- **Excerpted records**:
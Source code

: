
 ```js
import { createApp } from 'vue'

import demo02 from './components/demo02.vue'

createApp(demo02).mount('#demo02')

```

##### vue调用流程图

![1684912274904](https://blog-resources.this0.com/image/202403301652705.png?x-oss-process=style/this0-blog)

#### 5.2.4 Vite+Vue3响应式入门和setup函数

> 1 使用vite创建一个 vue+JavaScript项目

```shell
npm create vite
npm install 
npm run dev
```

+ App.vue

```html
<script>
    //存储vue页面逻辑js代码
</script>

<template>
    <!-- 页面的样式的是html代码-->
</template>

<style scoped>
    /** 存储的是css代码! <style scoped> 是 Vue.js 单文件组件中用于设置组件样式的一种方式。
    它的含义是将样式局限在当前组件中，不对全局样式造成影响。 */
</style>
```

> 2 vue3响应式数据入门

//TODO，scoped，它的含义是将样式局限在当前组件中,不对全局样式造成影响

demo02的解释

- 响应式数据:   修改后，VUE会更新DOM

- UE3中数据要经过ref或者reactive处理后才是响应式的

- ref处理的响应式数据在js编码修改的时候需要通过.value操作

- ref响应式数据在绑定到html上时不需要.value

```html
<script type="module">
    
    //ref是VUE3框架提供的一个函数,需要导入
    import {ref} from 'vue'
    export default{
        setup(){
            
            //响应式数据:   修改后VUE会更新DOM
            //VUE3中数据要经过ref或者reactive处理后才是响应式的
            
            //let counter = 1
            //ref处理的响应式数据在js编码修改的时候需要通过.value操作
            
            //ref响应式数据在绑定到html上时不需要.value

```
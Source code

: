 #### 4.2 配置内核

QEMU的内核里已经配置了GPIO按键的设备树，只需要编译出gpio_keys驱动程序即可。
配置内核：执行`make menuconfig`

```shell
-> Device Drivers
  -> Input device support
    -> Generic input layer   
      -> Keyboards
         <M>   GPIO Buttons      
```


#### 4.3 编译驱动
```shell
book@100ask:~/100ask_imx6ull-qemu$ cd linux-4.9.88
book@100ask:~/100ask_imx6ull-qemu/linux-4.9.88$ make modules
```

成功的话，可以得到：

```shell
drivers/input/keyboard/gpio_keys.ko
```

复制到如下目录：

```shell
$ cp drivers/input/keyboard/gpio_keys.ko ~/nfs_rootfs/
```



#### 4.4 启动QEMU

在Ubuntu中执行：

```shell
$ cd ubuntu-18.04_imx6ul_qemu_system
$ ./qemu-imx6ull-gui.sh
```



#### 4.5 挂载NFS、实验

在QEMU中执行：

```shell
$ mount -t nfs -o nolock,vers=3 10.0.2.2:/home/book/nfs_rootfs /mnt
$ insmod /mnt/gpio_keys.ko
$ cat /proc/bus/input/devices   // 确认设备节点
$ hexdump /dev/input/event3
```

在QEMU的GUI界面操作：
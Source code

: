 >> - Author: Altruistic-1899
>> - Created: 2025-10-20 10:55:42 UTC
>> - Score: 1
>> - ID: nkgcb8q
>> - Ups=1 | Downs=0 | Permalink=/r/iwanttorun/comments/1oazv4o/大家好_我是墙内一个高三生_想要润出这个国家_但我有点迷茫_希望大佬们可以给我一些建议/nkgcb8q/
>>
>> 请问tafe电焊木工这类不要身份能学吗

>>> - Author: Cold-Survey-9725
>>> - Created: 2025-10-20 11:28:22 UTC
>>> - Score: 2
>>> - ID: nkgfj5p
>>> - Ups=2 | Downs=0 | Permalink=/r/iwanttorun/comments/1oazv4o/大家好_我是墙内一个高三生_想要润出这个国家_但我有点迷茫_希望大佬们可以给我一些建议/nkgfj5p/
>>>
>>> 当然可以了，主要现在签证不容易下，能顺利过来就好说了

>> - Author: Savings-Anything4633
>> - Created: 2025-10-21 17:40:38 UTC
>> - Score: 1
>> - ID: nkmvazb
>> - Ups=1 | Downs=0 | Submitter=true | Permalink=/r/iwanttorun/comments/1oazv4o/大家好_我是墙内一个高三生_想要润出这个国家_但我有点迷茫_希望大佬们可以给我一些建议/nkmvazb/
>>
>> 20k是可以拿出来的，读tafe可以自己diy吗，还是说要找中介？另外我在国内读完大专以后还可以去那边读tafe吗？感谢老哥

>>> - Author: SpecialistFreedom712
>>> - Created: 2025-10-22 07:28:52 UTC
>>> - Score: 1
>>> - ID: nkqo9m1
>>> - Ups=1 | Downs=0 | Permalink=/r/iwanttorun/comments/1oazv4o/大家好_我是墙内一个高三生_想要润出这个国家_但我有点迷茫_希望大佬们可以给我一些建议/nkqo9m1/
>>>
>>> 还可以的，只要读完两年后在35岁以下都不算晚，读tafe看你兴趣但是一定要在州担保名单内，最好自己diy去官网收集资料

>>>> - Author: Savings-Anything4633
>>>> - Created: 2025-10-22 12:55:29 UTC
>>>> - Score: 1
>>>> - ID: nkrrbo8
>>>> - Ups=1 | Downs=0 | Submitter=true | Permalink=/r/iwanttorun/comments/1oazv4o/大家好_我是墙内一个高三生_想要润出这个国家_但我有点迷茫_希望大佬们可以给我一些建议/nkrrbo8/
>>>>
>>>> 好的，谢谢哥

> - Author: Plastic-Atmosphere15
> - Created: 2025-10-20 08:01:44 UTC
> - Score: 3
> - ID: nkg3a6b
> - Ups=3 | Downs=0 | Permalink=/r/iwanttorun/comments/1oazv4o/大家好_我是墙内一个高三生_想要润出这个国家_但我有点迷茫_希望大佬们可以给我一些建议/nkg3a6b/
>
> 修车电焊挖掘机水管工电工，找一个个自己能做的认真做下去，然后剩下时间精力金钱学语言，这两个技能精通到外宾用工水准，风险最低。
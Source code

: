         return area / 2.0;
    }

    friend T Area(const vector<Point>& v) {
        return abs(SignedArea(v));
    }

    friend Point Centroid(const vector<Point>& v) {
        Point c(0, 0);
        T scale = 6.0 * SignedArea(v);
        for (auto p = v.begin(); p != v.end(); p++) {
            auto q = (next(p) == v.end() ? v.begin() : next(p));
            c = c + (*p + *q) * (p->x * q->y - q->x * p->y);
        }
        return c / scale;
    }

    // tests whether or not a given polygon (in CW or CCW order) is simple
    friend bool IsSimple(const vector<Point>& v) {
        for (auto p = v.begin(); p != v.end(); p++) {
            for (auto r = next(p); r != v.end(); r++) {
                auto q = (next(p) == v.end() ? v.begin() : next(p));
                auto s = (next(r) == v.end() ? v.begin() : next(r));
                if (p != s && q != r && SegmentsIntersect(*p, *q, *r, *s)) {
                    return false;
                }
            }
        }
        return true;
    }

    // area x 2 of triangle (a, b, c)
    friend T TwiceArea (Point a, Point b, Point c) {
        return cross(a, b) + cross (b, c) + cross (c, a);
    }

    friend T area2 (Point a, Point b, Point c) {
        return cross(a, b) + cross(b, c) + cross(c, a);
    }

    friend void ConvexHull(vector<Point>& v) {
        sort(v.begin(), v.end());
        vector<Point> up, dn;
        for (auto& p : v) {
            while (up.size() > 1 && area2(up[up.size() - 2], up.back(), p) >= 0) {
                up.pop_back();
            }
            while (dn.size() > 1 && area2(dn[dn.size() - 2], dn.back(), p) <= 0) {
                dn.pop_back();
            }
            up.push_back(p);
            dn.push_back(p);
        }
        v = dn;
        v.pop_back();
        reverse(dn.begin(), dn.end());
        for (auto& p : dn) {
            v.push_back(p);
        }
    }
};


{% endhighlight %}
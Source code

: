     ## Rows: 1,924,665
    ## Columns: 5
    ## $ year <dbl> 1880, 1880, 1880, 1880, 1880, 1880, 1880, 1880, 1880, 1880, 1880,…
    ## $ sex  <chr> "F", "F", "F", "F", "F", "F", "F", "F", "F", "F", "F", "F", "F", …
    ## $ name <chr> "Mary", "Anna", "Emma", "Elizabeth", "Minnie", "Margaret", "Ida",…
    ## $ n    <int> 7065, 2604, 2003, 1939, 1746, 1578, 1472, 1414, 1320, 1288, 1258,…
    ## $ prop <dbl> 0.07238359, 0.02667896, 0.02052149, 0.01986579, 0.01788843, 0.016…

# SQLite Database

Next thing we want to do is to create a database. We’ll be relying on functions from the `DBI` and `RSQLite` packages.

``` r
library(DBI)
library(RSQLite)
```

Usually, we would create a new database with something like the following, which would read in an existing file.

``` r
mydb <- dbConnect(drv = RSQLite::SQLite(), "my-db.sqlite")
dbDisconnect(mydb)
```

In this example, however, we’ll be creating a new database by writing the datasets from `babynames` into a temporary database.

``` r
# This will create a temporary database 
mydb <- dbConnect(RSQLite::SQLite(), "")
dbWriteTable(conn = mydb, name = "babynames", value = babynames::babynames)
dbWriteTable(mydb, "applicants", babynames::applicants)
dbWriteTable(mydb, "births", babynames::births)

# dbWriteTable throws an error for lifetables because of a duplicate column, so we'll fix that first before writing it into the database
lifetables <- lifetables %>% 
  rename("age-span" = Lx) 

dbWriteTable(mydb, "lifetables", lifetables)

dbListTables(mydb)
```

- **Exercise**:
Write only the number of lines in the data where the word "import" occurs.

- **Task answer**:
3